ASSIGNED TASK —
Show all lines of the listing that hold the word "side".

=== Begin Enclosure ===

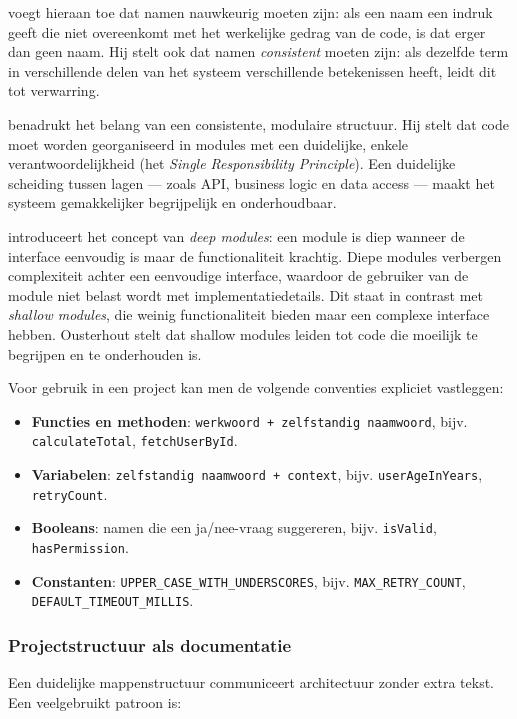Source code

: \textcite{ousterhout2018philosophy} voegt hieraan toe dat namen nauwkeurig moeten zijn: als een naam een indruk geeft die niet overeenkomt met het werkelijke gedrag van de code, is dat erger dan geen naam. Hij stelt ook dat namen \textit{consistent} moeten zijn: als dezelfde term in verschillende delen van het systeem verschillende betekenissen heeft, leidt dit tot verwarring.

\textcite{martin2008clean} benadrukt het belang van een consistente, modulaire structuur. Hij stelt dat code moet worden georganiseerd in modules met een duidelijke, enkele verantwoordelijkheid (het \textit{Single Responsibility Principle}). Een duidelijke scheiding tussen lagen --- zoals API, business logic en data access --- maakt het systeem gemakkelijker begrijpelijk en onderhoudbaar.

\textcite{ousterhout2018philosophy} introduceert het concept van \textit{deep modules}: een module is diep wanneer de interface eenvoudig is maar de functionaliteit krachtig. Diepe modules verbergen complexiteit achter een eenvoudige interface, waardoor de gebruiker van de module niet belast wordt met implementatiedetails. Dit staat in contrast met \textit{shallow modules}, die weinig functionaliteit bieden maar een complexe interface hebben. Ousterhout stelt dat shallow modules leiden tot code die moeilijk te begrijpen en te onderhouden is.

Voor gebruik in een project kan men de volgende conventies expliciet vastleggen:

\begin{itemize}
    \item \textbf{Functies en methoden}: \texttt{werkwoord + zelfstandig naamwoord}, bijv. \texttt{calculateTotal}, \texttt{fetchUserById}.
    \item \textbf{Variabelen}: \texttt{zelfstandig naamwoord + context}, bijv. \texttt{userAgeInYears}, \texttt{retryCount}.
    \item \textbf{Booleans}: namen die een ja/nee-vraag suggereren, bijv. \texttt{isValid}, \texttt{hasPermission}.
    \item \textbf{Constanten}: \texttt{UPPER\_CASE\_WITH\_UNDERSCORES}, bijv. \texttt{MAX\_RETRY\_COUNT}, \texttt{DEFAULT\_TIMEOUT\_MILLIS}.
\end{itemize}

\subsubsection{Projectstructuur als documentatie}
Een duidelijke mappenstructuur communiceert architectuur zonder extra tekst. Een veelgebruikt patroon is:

=== End Enclosure ===
=== Begin Enclosure ===

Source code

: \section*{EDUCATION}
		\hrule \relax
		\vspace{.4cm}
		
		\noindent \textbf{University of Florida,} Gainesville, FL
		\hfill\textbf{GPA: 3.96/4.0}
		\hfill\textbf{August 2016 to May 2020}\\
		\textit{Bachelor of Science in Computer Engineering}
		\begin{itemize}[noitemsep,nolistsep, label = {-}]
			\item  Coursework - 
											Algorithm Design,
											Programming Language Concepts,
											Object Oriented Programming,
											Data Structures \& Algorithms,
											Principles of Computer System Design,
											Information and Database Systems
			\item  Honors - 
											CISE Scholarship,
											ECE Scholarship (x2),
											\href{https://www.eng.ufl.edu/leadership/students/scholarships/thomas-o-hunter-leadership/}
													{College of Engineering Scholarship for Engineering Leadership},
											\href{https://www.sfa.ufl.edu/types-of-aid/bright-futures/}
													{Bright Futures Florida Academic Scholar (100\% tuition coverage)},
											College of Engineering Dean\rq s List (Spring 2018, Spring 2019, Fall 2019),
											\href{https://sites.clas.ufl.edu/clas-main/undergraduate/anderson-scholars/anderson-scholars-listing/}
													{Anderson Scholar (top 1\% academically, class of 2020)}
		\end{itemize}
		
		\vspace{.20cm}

=== End Enclosure ===
=== Begin Enclosure ===

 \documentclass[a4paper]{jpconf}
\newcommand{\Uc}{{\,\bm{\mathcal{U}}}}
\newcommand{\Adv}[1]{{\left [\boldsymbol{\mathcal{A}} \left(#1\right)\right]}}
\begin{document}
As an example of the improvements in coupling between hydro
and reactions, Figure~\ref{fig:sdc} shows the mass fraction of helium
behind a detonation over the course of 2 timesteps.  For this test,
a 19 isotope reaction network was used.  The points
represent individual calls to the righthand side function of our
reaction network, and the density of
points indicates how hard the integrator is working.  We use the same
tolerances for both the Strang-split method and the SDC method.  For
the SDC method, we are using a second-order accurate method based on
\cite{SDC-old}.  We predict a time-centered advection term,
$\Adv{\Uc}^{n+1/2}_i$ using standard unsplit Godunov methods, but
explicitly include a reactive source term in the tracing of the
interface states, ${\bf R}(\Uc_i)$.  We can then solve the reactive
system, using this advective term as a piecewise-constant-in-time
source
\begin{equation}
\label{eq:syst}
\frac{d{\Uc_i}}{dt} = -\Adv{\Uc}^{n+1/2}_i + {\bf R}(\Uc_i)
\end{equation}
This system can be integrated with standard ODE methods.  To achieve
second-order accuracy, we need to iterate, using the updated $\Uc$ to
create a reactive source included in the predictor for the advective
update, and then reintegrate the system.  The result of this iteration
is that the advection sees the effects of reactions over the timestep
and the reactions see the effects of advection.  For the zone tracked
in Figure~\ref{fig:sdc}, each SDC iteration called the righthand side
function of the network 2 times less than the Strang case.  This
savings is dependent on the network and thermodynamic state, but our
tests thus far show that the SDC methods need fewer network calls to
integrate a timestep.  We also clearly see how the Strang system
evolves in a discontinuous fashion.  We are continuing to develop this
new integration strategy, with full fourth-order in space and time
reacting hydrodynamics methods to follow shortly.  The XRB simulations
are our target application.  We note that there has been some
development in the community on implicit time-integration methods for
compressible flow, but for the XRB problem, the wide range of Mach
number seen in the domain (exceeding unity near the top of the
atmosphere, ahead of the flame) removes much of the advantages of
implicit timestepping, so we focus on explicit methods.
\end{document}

=== End Enclosure ===

FINISHED EXERCISE —
represent individual calls to the righthand side function of our
in Figure~\ref{fig:sdc}, each SDC iteration called the righthand side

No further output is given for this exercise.